The Problem of Pain CD

List Price: $25.95
Your Price: $17.13
Product Info Reviews

<< 1 2 >>

Rating: 5 stars
Summary: If you like C.S. Lewis . . .
Review: . . . like I do, I strongly suggest We All Fall Down, by Brian Caldwell. Like Lewis, Caldwell takes an intellectual aproach to the concept of Christianity. His novel is very much in the vein of The Screwtape Letters and The Great divorce. I highly recomend it for discriminating Christian readers.

Rating: 5 stars
Summary: Brilliant Christian Exposition - Proceed with Caution
Review: A quick warning to those who have been pointed to this book but are not Christian: you are not the audience Lewis is speaking to. This book cannot be fully grasped in its original context without some degree of belief or acceptance of Christian doctrine. It is apologetics at its best, but cannot be considered in the "self-help" category like many contemporary titles are.

That said, this must be the finest treatise on the apparent contradiction between the existence of pain and the existence of a supposedly loving God that has been written.

Succint, well-organized, thorough, yet "The Problem of Pain" still reads like it was written by a human being rather than a scholar. Some chapters bring conviction. The chapter on Hell brings fear and dread, and respect for Him who can "destroy both body and soul in Hell". The chapter on Heaven, which Lewis admits is his own philosophical foray, no one else's -- brings hope and reassurance that Heaven is your true calling, your one True Home.

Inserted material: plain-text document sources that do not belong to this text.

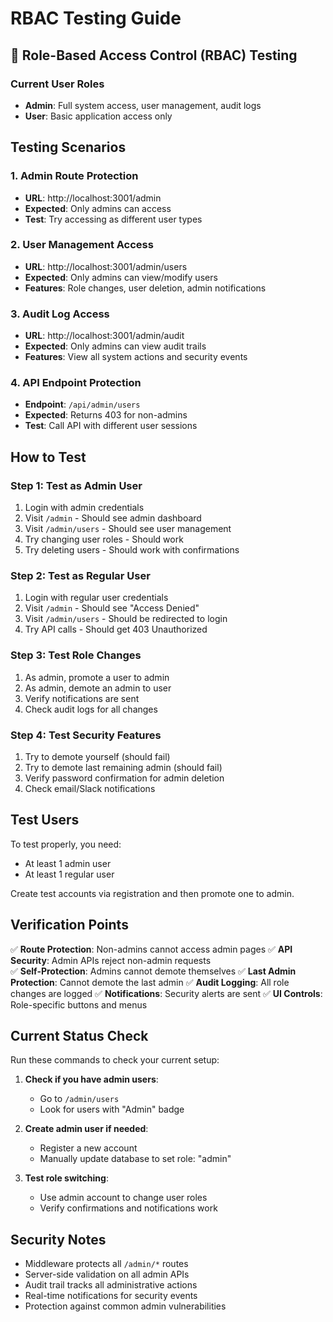 # RBAC Testing Guide

## 🔐 Role-Based Access Control (RBAC) Testing

### Current User Roles
- **Admin**: Full system access, user management, audit logs
- **User**: Basic application access only

## Testing Scenarios

### 1. Admin Route Protection
- **URL**: http://localhost:3001/admin
- **Expected**: Only admins can access
- **Test**: Try accessing as different user types

### 2. User Management Access
- **URL**: http://localhost:3001/admin/users  
- **Expected**: Only admins can view/modify users
- **Features**: Role changes, user deletion, admin notifications

### 3. Audit Log Access
- **URL**: http://localhost:3001/admin/audit
- **Expected**: Only admins can view audit trails
- **Features**: View all system actions and security events

### 4. API Endpoint Protection
- **Endpoint**: `/api/admin/users`
- **Expected**: Returns 403 for non-admins
- **Test**: Call API with different user sessions

## How to Test

### Step 1: Test as Admin User
1. Login with admin credentials
2. Visit `/admin` - Should see admin dashboard
3. Visit `/admin/users` - Should see user management
4. Try changing user roles - Should work
5. Try deleting users - Should work with confirmations

### Step 2: Test as Regular User  
1. Login with regular user credentials
2. Visit `/admin` - Should see "Access Denied"
3. Visit `/admin/users` - Should be redirected to login
4. Try API calls - Should get 403 Unauthorized

### Step 3: Test Role Changes
1. As admin, promote a user to admin
2. As admin, demote an admin to user
3. Verify notifications are sent
4. Check audit logs for all changes

### Step 4: Test Security Features
1. Try to demote yourself (should fail)
2. Try to demote last remaining admin (should fail)
3. Verify password confirmation for admin deletion
4. Check email/Slack notifications

## Test Users

To test properly, you need:
- At least 1 admin user
- At least 1 regular user

Create test accounts via registration and then promote one to admin.

## Verification Points

✅ **Route Protection**: Non-admins cannot access admin pages
✅ **API Security**: Admin APIs reject non-admin requests  
✅ **Self-Protection**: Admins cannot demote themselves
✅ **Last Admin Protection**: Cannot demote the last admin
✅ **Audit Logging**: All role changes are logged
✅ **Notifications**: Security alerts are sent
✅ **UI Controls**: Role-specific buttons and menus

## Current Status Check

Run these commands to check your current setup:

1. **Check if you have admin users**:
   - Go to `/admin/users` 
   - Look for users with "Admin" badge

2. **Create admin user if needed**:
   - Register a new account
   - Manually update database to set role: "admin"

3. **Test role switching**:
   - Use admin account to change user roles
   - Verify confirmations and notifications work

## Security Notes

- Middleware protects all `/admin/*` routes
- Server-side validation on all admin APIs
- Audit trail tracks all administrative actions
- Real-time notifications for security events
- Protection against common admin vulnerabilities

This is not light reading, at least not at first. This may not be a book to recommend to someone at the height of a crisis; Lewis taxes your attention and does not take any short cuts. A "Cliff Notes" version of this book would miss the point. Pain is one of the toughest theological problems a Christian can face, either in their lives or the life of another person they know -- and Lewis does not want you going in armed with half an argument or some "Precious Moments" sentiment.

From a non-Christian POV, I would be surprised if this book made much sense -- so many of the pillars are set on Christian theology, philosophy, and tradition. If you cannot (or will not) accept the possibility of the existence of Heaven, Hell, or God, this book will be just so much incomprehensible babble.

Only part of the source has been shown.